BBC World Histories Magazine

What have the Romans ever done for us?

GOVERNMENT

“The British system of government owes a debt to Rome – the idea that not everyone’s vote should count equally”
Shushma Malik

The system of government we call democracy today would have been unrecognisable as such in ancient Athens. Rather, the idea of electing a representative to carry out the will of the people shares more with the Roman ‘mixed constitution’. Athenians chose their representatives by lot. The Romans, like us, favoured elections that could showcase the wealth and talents of the individuals standing. The Romans also established the idea of an appointed upper house – their senate, similar to the British House of Lords.
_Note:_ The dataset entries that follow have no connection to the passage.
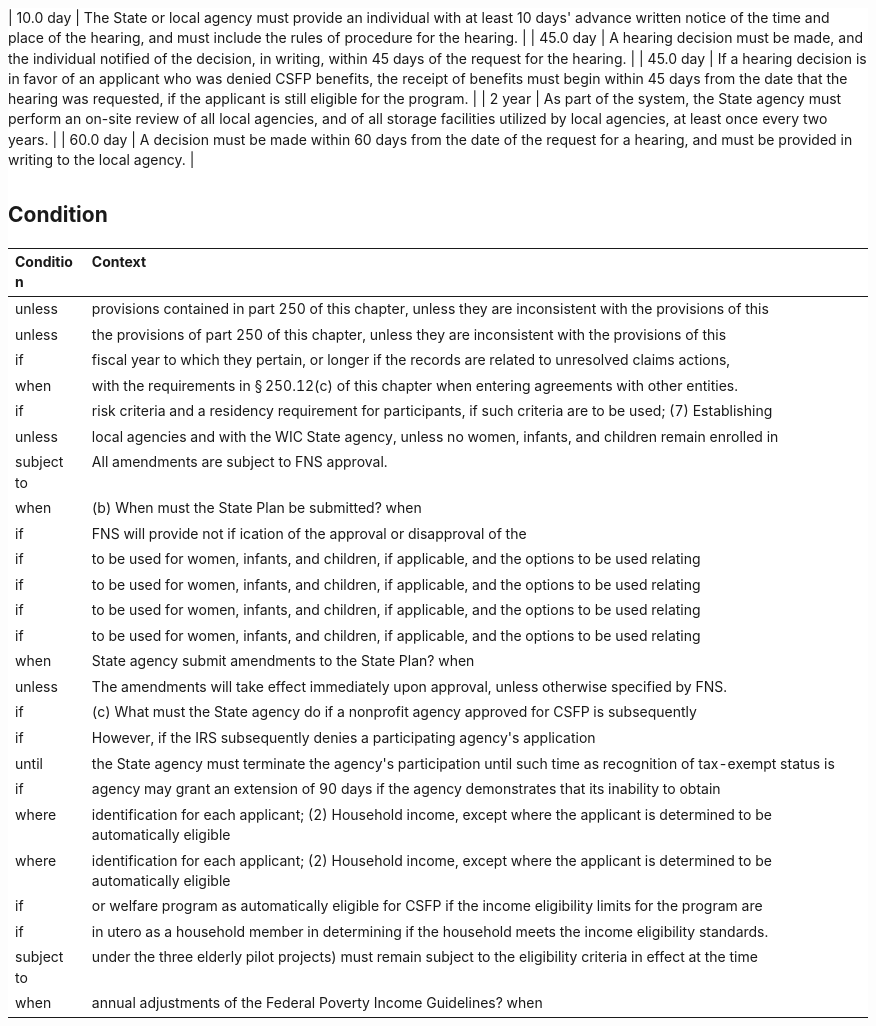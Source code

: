 | 10.0 day   | The State or local agency must provide an individual with at least 10 days' advance written notice of the time and place of the hearing, and must include the rules of procedure for the hearing.                                                                                                                                                                      |
| 45.0 day   | A hearing decision must be made, and the individual notified of the decision, in writing, within 45 days of the request for the hearing.                                                                                                                                                                                                                               |
| 45.0 day   | If a hearing decision is in favor of an applicant who was denied CSFP benefits, the receipt of benefits must begin within 45 days from the date that the hearing was requested, if the applicant is still eligible for the program.                                                                                                                                    |
| 2 year     | As part of the system, the State agency must perform an on-site review of all local agencies, and of all storage facilities utilized by local agencies, at least once every two years.                                                                                                                                                                                 |
| 60.0 day   | A decision must be made within 60 days from the date of the request for a hearing, and must be provided in writing to the local agency.                                                                                                                                                                                                                                |


## Condition

| Condition   | Context                                                                                                                          |
|:------------|:---------------------------------------------------------------------------------------------------------------------------------|
| unless      | provisions contained in part 250 of this chapter, unless they are inconsistent with the provisions of this                       |
| unless      | the provisions of part 250 of this chapter, unless they are inconsistent with the provisions of this                             |
| if          | fiscal year to which they pertain, or longer if the records are related to unresolved claims actions,                            |
| when        | with the requirements in &#167;&#8201;250.12(c) of this chapter when  entering agreements with other entities.                   |
| if          | risk criteria and a residency requirement for participants, if such criteria are to be used; (7) Establishing                    |
| unless      | local agencies and with the WIC State agency, unless no women, infants, and children remain enrolled in                          |
| subject to  | All amendments are  subject to  FNS approval.                                                                                    |
| when        | (b) When must the State Plan be submitted? when                                                                                  |
| if          | FNS will provide not if ication of the approval or disapproval of the                                                            |
| if          | to be used for women, infants, and children, if applicable, and the options to be used relating                                  |
| if          | to be used for women, infants, and children, if applicable, and the options to be used relating                                  |
| if          | to be used for women, infants, and children, if applicable, and the options to be used relating                                  |
| if          | to be used for women, infants, and children, if applicable, and the options to be used relating                                  |
| when        | State agency submit amendments to the State Plan? when                                                                           |
| unless      | The amendments will take effect immediately upon approval,  unless  otherwise specified by FNS.                                  |
| if          | (c) What must the State agency do  if a nonprofit agency approved for CSFP is subsequently                                       |
| if          | However,  if the IRS subsequently denies a participating agency's application                                                    |
| until       | the State agency must terminate the agency's participation until such time as recognition of tax-exempt status is                |
| if          | agency may grant an extension of 90 days if the agency demonstrates that its inability to obtain                                 |
| where       | identification for each applicant; (2) Household income, except where the applicant is determined to be automatically eligible   |
| where       | identification for each applicant; (2) Household income, except where the applicant is determined to be automatically eligible   |
| if          | or welfare program as automatically eligible for CSFP if the income eligibility limits for the program are                       |
| if          | in utero as a household member in determining if  the household meets the income eligibility standards.                          |
| subject to  | under the three elderly pilot projects) must remain subject to the eligibility criteria in effect at the time                    |
| when        | annual adjustments of the Federal Poverty Income Guidelines? when                                                                |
In Rome, by the third century BC, citizens had established a system in which three modes of rule – monarchy, aristocracy, democracy – combined to govern the state. As described by the second-century BC historian Polybius, the monarchical element comprised two consuls: magistrates elected annually who led the Romans out to war and who occupied the leading position in the senate. The aristocracy was the senate itself, of which elected or former magistrates (c44 men) were just a small part of the unelected whole (c300–600 men). Senators proposed and debated laws, which could not be passed without the support of the people – the democratic element of the ‘mixed constitution’.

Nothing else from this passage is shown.